Hilfsbereitschaft: ein Ausdruck von Wertschätzung?

Hilfsbereitschaft gilt als eine der edelsten menschlichen Eigenschaften. Legenden ranken sich um den Edelmut großer Persönlichkeiten. Teilweise errangen diese auch erst durch ihre Hilfsbereitschaft Bekanntheit wie zum Beispiel St. Martin, der seinen Mantel mit dem frierenden Bettler teilte.

Gilt jemand als hilfsbereit, umgibt ihn das Flair sozialer Ehrenhaftigkeit. Es steigert sein Ansehen. Soziale Kompetenz ist heute allgemein zum entscheidenden Kriterium geworden und zwar auch für gesellschaftliche Akzeptanz. Es rundet das Image ab.

Allerdings gibt es auch eine Hilfsbereitschaft, der weder Charakterstärke noch soziale Wärme zugeschrieben wird – ganz im Gegenteil. Hier lauert sogar ein Statusverlust und im schlimmsten Fall Hohn und Spott. Gemeint ist der berühmte Sprachfehler: Ein „Nein“ will einfach nicht über die Lippen kommen.

Unsichtbare Ketten

Das erfolgreiche Ablehnen einer Bitte hängt stark davon ab, wie gut man sich selbst kennt – und sein Umfeld. Häufig werden wir von diesen Leitgedanken bestimmt:

  1. Reziprozität: Jemand hat mit viel weiser Voraussicht ein „Punktekonto“ bei Ihnen aufgebaut. (Dies geschieht durch Geschenke, Gefallen oder Hilfsleistungen.) Und jetzt können Sie fast nicht anders als der Bitte nachzukommen.
  2. Angst vor sozialer Ablehnung: Wer ist schon gerne als sozial kalt und egozentriert bekannt? Besonders für Führungskräfte ein tödliches Image….
  3. Jemand hat bei Ihnen „den richtigen Moment“ erwischt, Sie haben Druck, Ihr Gegenüber Intuition…
  4. Sie sind ein Mensch mit hohem moralischen Eigenanspruch. Sie wissen, wie es ist, in Not zu sein und Hilfe zu brauchen. Und Sie haben sich entschieden, die Veränderung zu sein, die Sie sehen wollen…
  5. Sie mögen die Person.
  6. Sie haben Meier geholfen, und wenn Sie jetzt Schulze nicht helfen, wird das wohl für Verstimmungen sorgen.
  7. Irgendwann mal haben Sie eine Brandrede für Werte gehalten. Und damit Begehrlichkeiten geweckt. Herzliches Beileid.

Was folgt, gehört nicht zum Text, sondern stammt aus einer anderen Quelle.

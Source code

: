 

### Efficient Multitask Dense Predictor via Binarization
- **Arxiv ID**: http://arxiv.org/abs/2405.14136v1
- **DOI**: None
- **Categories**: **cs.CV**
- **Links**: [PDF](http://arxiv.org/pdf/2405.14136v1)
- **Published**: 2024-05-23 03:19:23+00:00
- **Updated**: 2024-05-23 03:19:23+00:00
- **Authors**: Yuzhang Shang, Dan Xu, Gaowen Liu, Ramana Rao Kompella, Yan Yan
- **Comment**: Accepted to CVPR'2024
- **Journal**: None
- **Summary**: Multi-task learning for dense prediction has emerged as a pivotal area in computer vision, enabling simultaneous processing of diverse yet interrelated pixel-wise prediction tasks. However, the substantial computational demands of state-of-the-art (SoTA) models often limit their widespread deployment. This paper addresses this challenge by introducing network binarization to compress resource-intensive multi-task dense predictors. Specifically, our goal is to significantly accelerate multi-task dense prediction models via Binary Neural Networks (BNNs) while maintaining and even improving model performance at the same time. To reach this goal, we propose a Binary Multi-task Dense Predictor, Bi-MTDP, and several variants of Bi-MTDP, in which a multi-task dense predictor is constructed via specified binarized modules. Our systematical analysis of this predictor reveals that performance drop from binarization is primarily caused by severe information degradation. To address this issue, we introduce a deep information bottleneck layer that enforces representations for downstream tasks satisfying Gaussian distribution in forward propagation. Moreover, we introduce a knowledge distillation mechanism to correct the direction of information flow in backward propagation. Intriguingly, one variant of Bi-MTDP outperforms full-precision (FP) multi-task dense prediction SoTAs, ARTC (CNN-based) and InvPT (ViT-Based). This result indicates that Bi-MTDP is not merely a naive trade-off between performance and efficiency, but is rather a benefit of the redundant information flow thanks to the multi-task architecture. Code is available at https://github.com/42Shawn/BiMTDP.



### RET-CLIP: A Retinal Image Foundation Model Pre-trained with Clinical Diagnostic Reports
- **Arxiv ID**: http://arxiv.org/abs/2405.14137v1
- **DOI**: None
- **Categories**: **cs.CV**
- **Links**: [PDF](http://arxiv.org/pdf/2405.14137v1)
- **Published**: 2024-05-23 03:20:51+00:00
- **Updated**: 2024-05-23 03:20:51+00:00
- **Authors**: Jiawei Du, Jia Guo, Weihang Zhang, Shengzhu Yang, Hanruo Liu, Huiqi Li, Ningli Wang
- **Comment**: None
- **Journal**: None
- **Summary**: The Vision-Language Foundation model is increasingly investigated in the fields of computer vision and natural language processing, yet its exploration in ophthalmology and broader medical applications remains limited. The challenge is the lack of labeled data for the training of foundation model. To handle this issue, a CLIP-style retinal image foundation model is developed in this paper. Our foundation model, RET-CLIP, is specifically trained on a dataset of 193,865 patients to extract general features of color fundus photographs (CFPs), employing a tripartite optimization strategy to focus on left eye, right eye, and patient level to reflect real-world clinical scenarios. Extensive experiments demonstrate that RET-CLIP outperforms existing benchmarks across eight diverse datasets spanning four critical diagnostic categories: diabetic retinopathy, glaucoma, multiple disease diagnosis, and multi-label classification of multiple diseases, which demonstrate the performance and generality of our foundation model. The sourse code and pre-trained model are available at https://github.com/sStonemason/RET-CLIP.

Wachsamkeit mit Hilfsbereitschaft zu verbinden, gilt als Beweis für charakterliche Integrität. Nur: Was ist, wenn man keine Lust hat, sich die Pistole auf die Brust setzen zu lassen, oder es im Moment gar nicht möglich ist, selbst zu helfen? Das Damokles-Schwert der sozialen Kälte und des Egoismus kann ein Image nachhaltig schädigen. Wie lehnt man also eine Bitte ab – ohne dabei das Ansehen zu verlieren?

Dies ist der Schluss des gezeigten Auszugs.